Broken Tools
During a recent devotion we talked about tools, and how God uses us to fulfill different purposes in His kingdom. A few months prior I had bought a house out in the country with a big yard that had not been properly taken care of by the previous owner. The bushes, weeds, and trees had grown up and had not been pruned causing me to spend much of my free time hacking, clipping, cutting and sawing away at the foliage, and then disposing of it all. My body was continually decorated with cuts, scrapes and bruises from trying to clean up the mess, and I believe I took more aspirin in thosemonths of work than I had taken most of my life put together. I became up-close and personal with my tool shed and all the host of tools therein.
As we were talking during our devotion, I was thinking of these tools and my life. For most of my adult years I had been extremely active in the church and had been a part of nearly every type of ministry there was. My boys grew up being my helpers, sleeping under pews and hearing bible studies over and over that they had already heard me teach. I recognized needs in the churches I had been a part of and tried to fulfill what I could, just like I had seen the need to clean up my yard and get rid of the debris that took away from the beauty that I knew existed under it. There was nothing wrong with using my energy to meet needs, except that I was trying to be all tools to all needs, which made me become more like a worn out Swiss Army knife than a specialized tool. Often I’d find myself chipped, worn-down, and sometimes broken and hence… not as useable as I should have been.

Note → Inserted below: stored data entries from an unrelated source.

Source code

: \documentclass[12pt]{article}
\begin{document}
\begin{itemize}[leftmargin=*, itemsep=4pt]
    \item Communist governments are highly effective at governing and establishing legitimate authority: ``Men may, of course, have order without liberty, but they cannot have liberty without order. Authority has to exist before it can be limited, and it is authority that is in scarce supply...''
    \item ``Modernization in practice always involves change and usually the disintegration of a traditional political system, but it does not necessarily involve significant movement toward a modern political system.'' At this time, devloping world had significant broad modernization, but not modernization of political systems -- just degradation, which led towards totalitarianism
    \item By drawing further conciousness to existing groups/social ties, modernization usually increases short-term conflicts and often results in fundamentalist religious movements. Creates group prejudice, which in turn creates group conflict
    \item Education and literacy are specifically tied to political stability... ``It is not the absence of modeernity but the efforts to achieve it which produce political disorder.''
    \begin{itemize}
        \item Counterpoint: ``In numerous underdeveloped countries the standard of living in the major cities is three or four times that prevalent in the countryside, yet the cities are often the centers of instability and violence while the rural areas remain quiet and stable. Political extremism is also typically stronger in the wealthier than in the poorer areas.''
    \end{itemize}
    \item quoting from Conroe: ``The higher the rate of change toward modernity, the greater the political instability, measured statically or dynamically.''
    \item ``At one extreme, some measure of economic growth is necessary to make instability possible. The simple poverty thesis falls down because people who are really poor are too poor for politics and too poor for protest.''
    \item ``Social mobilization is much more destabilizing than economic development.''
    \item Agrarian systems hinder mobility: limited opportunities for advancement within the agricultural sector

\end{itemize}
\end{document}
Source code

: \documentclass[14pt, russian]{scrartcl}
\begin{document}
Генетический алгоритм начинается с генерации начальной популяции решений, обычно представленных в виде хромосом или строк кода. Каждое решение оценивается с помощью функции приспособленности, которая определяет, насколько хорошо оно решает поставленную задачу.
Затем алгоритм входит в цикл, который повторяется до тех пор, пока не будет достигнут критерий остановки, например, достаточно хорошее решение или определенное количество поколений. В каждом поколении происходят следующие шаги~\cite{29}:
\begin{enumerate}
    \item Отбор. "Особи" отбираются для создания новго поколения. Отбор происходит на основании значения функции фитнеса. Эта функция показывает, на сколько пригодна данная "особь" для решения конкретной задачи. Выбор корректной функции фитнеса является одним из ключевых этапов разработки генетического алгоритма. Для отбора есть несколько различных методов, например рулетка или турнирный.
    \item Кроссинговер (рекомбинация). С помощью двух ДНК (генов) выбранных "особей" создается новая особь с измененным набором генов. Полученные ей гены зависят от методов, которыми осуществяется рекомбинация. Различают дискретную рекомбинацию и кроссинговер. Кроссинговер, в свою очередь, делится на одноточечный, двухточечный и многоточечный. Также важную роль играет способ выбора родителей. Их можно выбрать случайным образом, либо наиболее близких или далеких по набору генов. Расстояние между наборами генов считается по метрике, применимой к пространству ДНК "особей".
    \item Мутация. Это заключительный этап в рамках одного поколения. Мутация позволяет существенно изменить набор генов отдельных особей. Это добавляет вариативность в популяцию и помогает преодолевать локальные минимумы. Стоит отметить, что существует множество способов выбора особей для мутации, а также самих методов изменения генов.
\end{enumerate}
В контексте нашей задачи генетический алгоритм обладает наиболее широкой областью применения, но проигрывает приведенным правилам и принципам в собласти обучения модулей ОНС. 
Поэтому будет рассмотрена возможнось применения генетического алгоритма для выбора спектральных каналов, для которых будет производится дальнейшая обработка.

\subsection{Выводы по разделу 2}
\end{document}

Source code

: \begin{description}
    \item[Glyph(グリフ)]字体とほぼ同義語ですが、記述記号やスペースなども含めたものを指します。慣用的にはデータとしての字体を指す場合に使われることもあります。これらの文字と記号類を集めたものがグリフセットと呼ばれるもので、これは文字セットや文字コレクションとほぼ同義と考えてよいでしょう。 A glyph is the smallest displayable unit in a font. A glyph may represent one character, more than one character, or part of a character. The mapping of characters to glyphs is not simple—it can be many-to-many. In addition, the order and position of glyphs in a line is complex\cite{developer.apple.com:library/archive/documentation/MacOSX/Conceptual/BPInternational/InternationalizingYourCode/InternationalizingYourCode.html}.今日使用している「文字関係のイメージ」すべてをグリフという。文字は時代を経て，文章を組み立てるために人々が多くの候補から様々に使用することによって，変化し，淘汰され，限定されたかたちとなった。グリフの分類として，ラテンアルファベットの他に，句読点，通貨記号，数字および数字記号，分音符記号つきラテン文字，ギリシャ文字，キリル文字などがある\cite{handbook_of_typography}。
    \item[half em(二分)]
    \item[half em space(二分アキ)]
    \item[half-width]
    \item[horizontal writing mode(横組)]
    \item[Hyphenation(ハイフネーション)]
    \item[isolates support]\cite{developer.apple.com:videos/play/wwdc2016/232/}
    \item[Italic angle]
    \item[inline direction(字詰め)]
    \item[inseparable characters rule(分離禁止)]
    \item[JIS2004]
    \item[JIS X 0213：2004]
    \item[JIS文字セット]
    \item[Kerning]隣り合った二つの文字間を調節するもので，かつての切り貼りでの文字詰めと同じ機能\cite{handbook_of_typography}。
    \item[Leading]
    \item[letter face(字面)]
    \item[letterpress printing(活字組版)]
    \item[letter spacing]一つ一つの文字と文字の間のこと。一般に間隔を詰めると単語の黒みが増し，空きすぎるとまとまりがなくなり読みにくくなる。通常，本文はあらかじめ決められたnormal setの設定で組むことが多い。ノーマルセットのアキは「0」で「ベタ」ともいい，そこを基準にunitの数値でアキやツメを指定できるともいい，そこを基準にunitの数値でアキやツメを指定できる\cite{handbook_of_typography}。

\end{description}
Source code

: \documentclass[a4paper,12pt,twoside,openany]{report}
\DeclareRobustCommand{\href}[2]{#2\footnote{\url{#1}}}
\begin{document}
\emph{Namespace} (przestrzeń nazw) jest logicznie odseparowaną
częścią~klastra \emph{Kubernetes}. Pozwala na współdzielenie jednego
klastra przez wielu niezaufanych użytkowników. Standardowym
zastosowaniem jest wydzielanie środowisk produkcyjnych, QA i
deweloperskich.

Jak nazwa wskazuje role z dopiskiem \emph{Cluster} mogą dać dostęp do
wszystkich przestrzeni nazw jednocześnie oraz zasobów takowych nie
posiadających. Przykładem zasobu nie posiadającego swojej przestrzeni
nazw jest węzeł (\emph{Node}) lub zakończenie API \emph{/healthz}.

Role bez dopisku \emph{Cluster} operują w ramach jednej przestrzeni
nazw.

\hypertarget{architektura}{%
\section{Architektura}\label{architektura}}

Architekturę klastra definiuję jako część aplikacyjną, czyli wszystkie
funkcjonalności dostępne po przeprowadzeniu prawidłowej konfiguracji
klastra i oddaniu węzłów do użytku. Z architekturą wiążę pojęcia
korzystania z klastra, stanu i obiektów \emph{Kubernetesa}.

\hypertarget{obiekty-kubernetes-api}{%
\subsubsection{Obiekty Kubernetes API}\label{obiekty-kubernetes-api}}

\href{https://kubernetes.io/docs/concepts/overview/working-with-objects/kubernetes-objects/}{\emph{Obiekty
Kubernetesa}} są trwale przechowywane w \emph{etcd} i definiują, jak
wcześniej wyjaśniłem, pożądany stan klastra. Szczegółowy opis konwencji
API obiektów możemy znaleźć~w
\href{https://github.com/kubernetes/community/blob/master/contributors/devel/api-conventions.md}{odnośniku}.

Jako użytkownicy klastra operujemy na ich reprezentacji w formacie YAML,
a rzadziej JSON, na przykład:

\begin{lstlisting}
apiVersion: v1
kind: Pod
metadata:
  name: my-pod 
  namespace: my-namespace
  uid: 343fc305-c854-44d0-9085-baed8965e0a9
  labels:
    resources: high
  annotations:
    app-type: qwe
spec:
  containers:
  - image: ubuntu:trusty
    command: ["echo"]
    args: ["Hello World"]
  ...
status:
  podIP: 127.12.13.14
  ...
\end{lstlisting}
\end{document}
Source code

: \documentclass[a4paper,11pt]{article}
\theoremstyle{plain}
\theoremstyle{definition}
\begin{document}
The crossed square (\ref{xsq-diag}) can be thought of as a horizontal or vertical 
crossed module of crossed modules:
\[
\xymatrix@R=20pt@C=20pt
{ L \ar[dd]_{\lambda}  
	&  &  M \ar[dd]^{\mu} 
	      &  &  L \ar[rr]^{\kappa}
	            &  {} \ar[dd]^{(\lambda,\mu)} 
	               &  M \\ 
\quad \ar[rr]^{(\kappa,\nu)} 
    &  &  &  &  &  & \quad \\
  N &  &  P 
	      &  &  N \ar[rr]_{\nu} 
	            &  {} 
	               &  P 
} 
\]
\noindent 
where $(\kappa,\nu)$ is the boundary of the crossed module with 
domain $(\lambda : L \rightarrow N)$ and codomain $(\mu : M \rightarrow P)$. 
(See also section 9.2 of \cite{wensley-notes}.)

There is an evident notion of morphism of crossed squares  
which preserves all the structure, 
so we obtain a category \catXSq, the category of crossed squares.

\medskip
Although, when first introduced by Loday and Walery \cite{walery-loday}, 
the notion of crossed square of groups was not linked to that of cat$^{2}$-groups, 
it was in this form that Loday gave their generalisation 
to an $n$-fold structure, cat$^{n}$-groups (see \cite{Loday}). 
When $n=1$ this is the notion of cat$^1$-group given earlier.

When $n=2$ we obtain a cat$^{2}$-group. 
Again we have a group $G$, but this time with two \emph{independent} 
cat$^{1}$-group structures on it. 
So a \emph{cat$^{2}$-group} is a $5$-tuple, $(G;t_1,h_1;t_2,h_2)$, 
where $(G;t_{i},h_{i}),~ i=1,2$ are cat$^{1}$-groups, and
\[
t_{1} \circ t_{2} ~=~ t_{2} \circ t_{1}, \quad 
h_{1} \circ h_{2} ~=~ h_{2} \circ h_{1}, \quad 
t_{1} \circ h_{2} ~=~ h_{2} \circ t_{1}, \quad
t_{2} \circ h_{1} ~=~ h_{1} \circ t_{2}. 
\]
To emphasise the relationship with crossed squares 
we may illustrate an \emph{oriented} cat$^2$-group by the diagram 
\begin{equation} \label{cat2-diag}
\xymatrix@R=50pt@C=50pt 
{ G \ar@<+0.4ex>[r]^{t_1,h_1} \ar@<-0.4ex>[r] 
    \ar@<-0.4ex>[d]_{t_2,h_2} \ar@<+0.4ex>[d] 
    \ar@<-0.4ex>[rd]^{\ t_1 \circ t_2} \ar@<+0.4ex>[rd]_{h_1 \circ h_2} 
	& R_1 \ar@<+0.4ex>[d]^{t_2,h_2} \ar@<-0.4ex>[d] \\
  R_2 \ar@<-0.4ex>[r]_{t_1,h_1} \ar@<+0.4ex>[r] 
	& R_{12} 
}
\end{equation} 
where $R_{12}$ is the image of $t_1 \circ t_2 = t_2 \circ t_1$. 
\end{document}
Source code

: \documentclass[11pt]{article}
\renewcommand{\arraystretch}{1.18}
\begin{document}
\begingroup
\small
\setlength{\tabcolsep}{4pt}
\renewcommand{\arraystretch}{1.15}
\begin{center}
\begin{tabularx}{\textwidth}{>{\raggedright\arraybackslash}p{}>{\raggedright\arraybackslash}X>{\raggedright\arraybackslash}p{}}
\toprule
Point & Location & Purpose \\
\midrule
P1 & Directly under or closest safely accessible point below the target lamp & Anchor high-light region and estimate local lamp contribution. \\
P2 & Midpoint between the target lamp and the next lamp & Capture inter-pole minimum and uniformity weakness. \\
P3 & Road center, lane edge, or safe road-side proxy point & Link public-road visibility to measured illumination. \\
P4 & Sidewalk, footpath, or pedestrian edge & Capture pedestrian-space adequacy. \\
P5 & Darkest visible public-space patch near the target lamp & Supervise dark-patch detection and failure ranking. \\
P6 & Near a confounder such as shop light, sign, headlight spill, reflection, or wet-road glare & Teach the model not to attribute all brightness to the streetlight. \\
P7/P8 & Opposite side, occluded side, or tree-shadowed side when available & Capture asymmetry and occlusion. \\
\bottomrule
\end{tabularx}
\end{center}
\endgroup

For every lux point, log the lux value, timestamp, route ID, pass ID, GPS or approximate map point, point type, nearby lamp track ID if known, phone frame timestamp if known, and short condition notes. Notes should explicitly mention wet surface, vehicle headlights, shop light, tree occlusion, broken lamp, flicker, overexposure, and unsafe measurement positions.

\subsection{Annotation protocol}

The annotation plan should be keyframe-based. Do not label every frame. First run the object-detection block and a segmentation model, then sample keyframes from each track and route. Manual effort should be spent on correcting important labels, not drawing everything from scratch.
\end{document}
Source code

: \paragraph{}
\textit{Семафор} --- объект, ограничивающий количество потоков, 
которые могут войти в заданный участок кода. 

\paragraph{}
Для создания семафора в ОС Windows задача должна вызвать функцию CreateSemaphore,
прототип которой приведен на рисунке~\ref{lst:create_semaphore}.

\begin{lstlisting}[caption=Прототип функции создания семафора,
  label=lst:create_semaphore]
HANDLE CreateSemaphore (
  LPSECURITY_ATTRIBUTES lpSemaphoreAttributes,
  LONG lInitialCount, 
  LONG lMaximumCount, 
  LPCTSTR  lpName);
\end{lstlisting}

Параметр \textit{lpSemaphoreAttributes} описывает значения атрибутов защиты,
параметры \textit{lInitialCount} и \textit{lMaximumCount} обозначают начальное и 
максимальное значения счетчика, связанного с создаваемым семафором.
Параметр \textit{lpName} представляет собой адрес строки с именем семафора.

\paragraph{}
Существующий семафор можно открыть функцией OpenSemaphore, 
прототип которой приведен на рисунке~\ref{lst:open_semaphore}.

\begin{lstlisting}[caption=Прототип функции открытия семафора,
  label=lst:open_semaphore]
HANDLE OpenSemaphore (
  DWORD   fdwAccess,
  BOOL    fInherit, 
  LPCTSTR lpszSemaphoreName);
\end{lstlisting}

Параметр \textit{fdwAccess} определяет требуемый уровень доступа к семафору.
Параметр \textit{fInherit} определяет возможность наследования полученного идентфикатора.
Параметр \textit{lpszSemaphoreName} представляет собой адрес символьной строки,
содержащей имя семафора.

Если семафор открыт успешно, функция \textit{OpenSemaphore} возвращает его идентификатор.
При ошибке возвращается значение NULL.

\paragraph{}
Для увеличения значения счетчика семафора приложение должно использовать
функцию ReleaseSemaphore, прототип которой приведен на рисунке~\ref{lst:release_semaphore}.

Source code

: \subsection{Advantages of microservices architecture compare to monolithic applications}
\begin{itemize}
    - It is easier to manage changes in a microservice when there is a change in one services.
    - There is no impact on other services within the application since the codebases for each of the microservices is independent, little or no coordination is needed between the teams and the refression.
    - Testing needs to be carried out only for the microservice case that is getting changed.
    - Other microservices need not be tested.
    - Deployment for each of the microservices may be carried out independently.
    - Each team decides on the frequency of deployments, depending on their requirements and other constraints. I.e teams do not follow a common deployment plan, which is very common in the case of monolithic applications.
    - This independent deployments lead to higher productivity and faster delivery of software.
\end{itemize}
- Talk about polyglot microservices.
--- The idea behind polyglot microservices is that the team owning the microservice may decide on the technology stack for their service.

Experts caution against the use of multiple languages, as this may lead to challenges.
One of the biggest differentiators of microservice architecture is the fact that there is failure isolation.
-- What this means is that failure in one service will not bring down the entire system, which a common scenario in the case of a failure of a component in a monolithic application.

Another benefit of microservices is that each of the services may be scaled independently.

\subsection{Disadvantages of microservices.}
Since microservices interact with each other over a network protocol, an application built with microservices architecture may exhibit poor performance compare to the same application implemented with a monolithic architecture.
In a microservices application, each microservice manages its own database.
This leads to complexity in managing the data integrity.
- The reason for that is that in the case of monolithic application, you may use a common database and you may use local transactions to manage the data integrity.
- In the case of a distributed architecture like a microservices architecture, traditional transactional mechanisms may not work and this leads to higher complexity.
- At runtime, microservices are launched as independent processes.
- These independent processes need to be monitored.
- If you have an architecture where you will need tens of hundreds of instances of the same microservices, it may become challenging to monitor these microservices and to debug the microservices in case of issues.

God did not call any of us to be all things to all people. I believe that it is more pleasing to Him that we become deep and skilled in our areas of ministry instead of spread thin and shallow where we are less effective. We are tools in His hands and just like a shovel from my shed cannot do the work of a hammer effectively, we cannot do all the works that God has need of in His kingdom effectively. We are one body, each being a part – a tool – that works together for one purpose. When we try to be something God did not design us to be we end up being frustrated and weary, seeing little progress which can lead to bitterness or losing our faith in God.
During a recent part of my life I stopped working in all the ministries that I was involved in because I had become so weary, worn and broken that I could no longer function properly. It was no longer just a matter of being re-sharpened; I had to be remade. After a long period of recovery and being remade, I became involved in a ministry again, but only one – Kids Prayer training. I made myself a promise that I would become deep and skilled in one thing instead of all the things I seen that needed help around me. That meant that I had to trust God that He would take care of the other needs and raise up others to help in those areas, if they truly were His will and His needs to begin with.
I am no longer a Swiss Army knife; I am one tool doing one thing well that will bring more glory to God than fumbling attempts of being a whole shed of tools that do not work effectively. I am now at peace. I am now able to focus. I am now able to hear God where before all I could hear was the groaning of my own voice under the weight of all the work I was trying to carry. I am now able to bring God glory instead of only desperate prayers for strength to just make it another day.
Lord, you created us with a plan and purpose for our lives. Often we allow our plans and desires to become more important than Yours, and we make decisions in our life without consulting You and in the end we end up broken and burnt out. Help me to follow your plan for my life. Help me to not compare myself and my ministry to others. Help me to be content with doing what You want me to do, no matter how big or how little or how others see its significance. I submit my will to Yours. Help me to do well what You’ve created me to do so I can bring You glory. If I am ever involved in works that You would like for me to forgo, then place that in my heart and help my desires to be the same desires You have for my life so I will work in Your will, and be effective. I want to be the tool You designed me to be.